Me: Do you have to pee?
Jackson (quietly): Mom, I have to poop.
Me (calculating that the nearest job site port-a-potty is a quarter of a mile away, and in god knows what condition): Hey! Here's your first chance to poop in a bush!


He seemed pretty game as I lead him toward an out-of-the-way spot. When I helped him get his pants down and explained how he had to crouch a little so he wouldn't hit his boots, he started getting a little panicked, but the urge to purge won out. Then, there we were, in a world without wipes or toilet paper. Just like a Cormac McCarthy novel! I quickly found a fresh, green, shiny, young, nonpoisonous plant with leaves about the size of bananas that looked exactly like something my parents used to have in their living room, and I deeply humiliated it by tearing off all eight shiny leaves and wiping them up my son's butt crack. I can't say they were the most fragrant and absorbent things I've ever used on a butt crack, but they were clean and I think I mentioned nonpoisonous.

Pretty soon I'm going to be able to rename this blog What We Talk About When We Talk About Poop.

Wednesday, March 03, 2004

We've decided to help Jackson celebrate his Irish heritage this month by buying him boxes of Lucky Charms. I feel that the special prize Hot Wheels car inside is representative of St. Patrick driving the snakes from Ireland. (Driving, get it? Heh.)

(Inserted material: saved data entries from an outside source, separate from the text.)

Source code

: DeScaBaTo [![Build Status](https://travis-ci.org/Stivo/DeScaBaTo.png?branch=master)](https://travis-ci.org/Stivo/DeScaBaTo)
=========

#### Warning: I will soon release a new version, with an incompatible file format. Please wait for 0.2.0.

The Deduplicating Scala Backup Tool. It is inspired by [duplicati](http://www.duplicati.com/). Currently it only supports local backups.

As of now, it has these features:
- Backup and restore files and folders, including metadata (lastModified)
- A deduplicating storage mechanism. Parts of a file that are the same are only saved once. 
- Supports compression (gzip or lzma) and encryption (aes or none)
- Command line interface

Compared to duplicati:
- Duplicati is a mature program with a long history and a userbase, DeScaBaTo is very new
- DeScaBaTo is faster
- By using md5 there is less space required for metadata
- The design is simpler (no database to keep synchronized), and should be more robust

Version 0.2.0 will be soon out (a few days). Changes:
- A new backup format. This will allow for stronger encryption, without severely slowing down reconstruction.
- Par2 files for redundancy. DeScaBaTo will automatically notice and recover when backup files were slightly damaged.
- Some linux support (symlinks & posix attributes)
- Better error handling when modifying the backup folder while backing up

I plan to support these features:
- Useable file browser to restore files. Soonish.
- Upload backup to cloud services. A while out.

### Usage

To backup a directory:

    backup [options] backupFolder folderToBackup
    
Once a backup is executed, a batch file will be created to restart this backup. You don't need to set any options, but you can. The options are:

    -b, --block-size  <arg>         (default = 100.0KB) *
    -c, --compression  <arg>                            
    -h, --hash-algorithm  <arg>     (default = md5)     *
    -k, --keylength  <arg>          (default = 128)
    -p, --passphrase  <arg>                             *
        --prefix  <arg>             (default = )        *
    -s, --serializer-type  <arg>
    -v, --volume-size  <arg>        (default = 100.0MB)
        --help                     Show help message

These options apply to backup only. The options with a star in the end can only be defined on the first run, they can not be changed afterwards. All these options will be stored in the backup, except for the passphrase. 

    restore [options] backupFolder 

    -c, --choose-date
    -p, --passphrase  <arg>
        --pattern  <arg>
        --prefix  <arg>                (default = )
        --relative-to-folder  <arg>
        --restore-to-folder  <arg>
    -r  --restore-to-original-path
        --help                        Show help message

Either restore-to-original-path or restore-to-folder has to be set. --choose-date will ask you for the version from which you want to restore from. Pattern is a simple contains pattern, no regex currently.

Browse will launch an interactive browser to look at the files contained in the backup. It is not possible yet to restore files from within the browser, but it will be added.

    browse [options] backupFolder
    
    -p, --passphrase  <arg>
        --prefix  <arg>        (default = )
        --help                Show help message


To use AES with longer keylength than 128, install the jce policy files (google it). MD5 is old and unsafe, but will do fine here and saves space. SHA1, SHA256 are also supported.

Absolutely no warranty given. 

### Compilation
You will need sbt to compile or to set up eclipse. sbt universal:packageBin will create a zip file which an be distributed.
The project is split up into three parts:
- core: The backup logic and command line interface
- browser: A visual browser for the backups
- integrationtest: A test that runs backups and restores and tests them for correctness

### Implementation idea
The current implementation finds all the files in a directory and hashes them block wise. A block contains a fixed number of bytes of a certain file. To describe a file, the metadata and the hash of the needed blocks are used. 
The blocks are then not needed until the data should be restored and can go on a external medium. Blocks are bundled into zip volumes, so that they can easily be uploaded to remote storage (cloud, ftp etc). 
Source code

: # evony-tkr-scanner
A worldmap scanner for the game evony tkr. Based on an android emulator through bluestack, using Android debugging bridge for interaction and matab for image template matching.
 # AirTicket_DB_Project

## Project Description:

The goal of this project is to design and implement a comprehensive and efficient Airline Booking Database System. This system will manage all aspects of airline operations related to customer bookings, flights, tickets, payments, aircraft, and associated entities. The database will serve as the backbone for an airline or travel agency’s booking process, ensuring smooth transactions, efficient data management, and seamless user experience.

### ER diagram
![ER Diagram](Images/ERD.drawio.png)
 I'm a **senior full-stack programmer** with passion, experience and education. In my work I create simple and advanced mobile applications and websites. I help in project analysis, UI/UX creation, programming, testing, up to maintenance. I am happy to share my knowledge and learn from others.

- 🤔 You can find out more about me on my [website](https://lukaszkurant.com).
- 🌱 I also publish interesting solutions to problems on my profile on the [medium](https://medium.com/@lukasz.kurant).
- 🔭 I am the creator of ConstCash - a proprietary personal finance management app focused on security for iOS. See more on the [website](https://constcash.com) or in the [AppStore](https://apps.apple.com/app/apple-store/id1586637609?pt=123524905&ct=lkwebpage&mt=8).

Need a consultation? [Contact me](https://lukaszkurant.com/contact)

In other news, Jackson has made what we believe may be his first joke. We were standing outside looking at the stars last night, and I was running through the constellations and planets that I knew: Orion fighting Taurus, Seven Sisters, Cassiopeia, plus Venus and, uh, the moon! Hey, that's six! (If you had as many un-stoned trips to the planetarium as I did as a kid, I would hope you'd retain at least that much information.) So I tell Jackson how Cassiopeia is that big W in the sky, like she's sitting in her chair, and Jackson goes (are you ready? this is the joke!) -- he goes, "Is Cassiopeia PEEING ON THE STREET?" And I just looked at him like, Oh my god, was that a joke? Like, first you've got this perspective that she's not billions of light years away but is close enough to be threatening to us by hovering over our street, you're speculating that she's on a potty chair, AND you noticed that she's got PEE in her name? Is it too early to call Mensa? I mean, it's not the kind of joke that's going to get him a gig with Leno, but, you know. Bravo, kid!